Les cathos sont aussi présents sur le champ éditorial. Avec "Le sermon sur la chute de Rome", prix Goncourt de l'année, Jérôme Ferrari invente un nouveau genre. On connaissait déjà le roman homo, le roman sado-maso, à présent voilà le roman catho. Emphase, sermon, pathos, ce livre s'édifie en prédication pour s'effondrer en prêche. Chaque titre de chapitre provient des sermons d'Augustin, une petite odeur de sacristie plane. Et, je l'avoue, je n'ai pas vu le rapport entre la vie du saint et l'ouverture d'un bar en Corse ; les deux propos de l'ouvrage, non contents d'être cousus de fil blancs, sont mal goupillonnés.
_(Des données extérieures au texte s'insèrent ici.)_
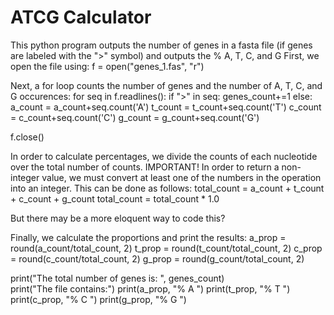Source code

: # ATCG Calculator
This python program outputs the number of genes in a fasta file (if genes are labeled with the ">" symbol) and outputs the % A, T, C, and G
First, we open the file using:
f = open("genes_1.fas", "r")

Next, a for loop counts the number of genes and the number of A, T, C, and G occurences:
for seq in f.readlines():
    if ">" in seq:
       genes_count+=1
    else:
       a_count = a_count+seq.count('A')
       t_count = t_count+seq.count('T')
       c_count = c_count+seq.count('C')
       g_count = g_count+seq.count('G')

f.close()


In order to calculate percentages, we divide the counts of each nucleotide over the total number of counts.
IMPORTANT! In order to return a non-integer value, we must convert at least one of the numbers in the operation into an integer. This can be done as follows:
total_count = a_count + t_count + c_count + g_count
total_count = total_count * 1.0

But there may be a more eloquent way to code this?

Finally, we calculate the proportions and print the results:
a_prop = round(a_count/total_count, 2)
t_prop = round(t_count/total_count, 2)
c_prop = round(c_count/total_count, 2)
g_prop = round(g_count/total_count, 2)

print("The total number of genes is: ", genes_count)                          
print("The file contains:")
print(a_prop, "% A ")
print(t_prop, "% T ")
print(c_prop, "% C ")
print(g_prop, "% G ")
Personnages inconsistants, phrases trop longues, platitudes convenues - que veut dire l'auteur ? A quoi tout cela rime-t-il ? Pour ceux qui n'ont pas compris, voilà le message, maintes fois martelé : "Mais nous savons ceci : pour qu'un monde nouveau surgisse, il faut d'abord que meure un monde ancien". Très fort. En résumé, tout passe, tout lasse (sauf les glaces, ajoutait une réclame des années 1970). Hélas, la mauvaise littérature lasse aussi. Car ce roman flirte quand même d'un peu près avec le kitch : «Il croyait à l’éternité des choses éternelles, à leur noblesse inaltérable, inscrite au fronton d’un ciel haut et pur. Et il cessa d’y croire», «Il était comme un homme qui vient de faire fortune, après des efforts inouïs, dans une monnaie qui n’a plus cours». Le plus beau : "Une expression juvénile éclairait encore le visage de l'homme qu'il était devenu là-bas, dans ces contrées inimaginables où l'écume de la mer était translucide et luisait sous le soleil comme une gerbe de diamants". C'est du lourd. On est tellement lesté qu'on touche le fond.
"Rien ne s'épuise plus vite que l'improbable miséricorde de Dieu", nous assène Jérôme Ferrari (amen). Si : la bienveillance du lecteur.